Richard Wollheim's classic reflection on art considers central questions regarding expression, representation, style, the significance of the artist's intention and the essentially historical nature of art. Presented in a fresh series livery for the twenty-first century, with a specially commissioned preface written by Richard Eldridge, illuminating its continuing importance and relevance to philosophical enquiry, Art and its Objects continues to be a perceptive and engaging introduction to the questions and philosophical issues raised by works of art and the part they play in our culture and society. Wollheim's insights into theories of art, criticism, perception and the nature of aesthetic value make this one of the most influential works on aesthetics of the twentieth century.
Wollheim considers two definitions of a work of art, roughly an 'ideal' one, in which the artwork is equated with a conception held by the artist, and a 'phenomenalist' one, in which it is identified with the physical object that purportedly makes it up, and finds both lacking. Both ideas are more 'impoverished' than an ordinary non-reflective understanding of paintings, pieces of music or poems. The first denies that the spectator has no less privileged a relation to artworks than creators.

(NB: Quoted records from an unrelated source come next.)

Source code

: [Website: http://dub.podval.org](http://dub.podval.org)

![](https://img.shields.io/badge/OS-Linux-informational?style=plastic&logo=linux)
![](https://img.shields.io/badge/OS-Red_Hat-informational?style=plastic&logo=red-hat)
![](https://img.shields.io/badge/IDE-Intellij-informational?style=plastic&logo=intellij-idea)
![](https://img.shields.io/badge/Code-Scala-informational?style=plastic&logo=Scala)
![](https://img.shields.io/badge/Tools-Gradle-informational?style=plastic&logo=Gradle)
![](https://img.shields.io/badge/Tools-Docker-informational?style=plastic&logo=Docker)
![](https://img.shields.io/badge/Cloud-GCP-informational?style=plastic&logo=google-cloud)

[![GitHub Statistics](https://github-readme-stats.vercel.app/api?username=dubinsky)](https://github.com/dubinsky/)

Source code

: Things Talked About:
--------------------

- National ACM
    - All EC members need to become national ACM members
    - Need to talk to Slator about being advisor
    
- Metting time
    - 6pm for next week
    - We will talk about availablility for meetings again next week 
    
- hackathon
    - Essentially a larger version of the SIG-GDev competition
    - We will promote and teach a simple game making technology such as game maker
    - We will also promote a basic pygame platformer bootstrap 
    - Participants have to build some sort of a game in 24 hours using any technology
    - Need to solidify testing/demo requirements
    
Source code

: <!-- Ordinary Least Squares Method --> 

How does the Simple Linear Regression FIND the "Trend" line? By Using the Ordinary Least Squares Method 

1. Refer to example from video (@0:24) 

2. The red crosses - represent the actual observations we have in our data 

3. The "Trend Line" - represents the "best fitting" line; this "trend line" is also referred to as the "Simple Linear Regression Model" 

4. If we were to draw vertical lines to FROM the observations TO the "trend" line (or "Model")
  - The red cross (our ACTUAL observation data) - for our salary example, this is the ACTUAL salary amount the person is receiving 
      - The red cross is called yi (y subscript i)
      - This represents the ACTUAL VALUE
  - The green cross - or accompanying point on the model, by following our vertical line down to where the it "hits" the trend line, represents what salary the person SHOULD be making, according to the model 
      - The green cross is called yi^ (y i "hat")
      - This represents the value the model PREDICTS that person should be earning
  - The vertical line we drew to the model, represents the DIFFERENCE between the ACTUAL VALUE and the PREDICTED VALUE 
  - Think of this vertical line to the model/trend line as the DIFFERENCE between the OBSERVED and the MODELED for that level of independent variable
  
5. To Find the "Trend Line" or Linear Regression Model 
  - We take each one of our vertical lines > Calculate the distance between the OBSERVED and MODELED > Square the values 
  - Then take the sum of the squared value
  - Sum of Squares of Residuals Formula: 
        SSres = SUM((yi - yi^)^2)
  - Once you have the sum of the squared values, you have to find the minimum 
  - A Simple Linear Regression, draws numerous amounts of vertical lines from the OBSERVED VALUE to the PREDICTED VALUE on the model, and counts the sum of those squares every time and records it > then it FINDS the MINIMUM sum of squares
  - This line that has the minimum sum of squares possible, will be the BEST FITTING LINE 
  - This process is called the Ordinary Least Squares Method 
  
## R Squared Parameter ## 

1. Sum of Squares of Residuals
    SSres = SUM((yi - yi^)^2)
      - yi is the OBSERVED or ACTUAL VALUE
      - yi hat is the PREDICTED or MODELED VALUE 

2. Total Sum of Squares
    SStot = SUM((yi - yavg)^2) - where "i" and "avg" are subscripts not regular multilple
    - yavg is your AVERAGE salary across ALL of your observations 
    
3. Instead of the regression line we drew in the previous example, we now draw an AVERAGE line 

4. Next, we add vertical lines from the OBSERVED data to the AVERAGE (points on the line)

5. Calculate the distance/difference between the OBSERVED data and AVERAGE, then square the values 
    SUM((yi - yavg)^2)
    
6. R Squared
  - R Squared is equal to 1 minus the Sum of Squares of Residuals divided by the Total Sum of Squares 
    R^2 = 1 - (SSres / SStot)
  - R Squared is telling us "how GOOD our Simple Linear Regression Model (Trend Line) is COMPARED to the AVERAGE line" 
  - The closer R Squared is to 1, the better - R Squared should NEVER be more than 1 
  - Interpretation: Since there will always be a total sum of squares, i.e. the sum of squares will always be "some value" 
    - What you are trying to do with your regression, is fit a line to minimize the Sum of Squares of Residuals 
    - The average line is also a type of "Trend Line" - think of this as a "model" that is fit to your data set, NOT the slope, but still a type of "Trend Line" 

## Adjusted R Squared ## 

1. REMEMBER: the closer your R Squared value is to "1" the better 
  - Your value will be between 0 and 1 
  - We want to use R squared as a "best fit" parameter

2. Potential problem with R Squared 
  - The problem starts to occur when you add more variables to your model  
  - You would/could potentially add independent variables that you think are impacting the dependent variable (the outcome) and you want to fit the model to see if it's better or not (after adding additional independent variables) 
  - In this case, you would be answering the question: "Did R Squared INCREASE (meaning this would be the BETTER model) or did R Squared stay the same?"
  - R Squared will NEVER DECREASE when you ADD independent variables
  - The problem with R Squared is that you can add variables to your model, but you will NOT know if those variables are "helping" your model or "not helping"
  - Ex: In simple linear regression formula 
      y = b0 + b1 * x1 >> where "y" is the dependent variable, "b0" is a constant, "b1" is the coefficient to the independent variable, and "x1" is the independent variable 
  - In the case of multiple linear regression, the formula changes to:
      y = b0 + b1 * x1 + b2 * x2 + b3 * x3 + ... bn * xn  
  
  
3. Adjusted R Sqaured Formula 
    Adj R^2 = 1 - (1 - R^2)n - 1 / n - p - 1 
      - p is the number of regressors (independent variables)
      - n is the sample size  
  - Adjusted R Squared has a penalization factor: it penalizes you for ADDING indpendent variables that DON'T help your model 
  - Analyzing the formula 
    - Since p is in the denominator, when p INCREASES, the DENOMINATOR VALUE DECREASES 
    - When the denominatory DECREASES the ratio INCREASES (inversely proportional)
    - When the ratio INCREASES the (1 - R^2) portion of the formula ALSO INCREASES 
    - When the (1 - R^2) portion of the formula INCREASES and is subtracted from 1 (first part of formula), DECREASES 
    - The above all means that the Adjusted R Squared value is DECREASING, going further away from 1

If the idealist account were true, only creators could understand the purport of their artworks; and there would be no need for them to realise them in a medium (a medium with its physicality; its resistance to the artist and requirement of skill, and its historicity, in the sense of presenting the artist with a previous sequence or tradition of works that will shape its reception). In effect, the idealist view overlooks that making art is a Wittgensteinian 'form of life'. The phenomenalist conception is at fault for denying the relevance, in works' interpretation, of other works by the artist and his or her characteristic repertoire of choices, and of the generic identity, and place in art history, of individual works. It is not clear that a phenomenalist view could properly distinguish between the immediately perceptible properties of a work (which it would say are all there is) and mediately perceptible properties, like the semantic qualities of words. Finally, it would have no basis to identify anything as a work of art as such.
The book is sophisticated, subtle and interesting throughout, but also confusingly unfocused and digressive. The most evident questions of the book--what is an artwork? what rules might there be for the generation of artworks in a tradition?--are by no means those most interestingly addressed in the discussion. Wollheim touches on many themes--the unity of individual artworks; the share of interpreters in their making; the similarities between the sister arts; the autonomy of the aesthetic or the different social functions of art--in a way that is hard to follow, and may not even be conceived systematically. Like his friend Bernard Williams, he has antagonists and rival theorists, cruder and narrower than the author, who make more readily graspable points.
easier to read than cavell's the world viewed but still somewhat hard to follow. the ideas are interesting. horrible summary -- if you create something under the guise of art and it is recognized as art then it is art.
despite horrid sentences (er really just unending strings of anacolutha), good sharp (but intro) ideas about aesthetics. And best preface ever: exactly one pg long.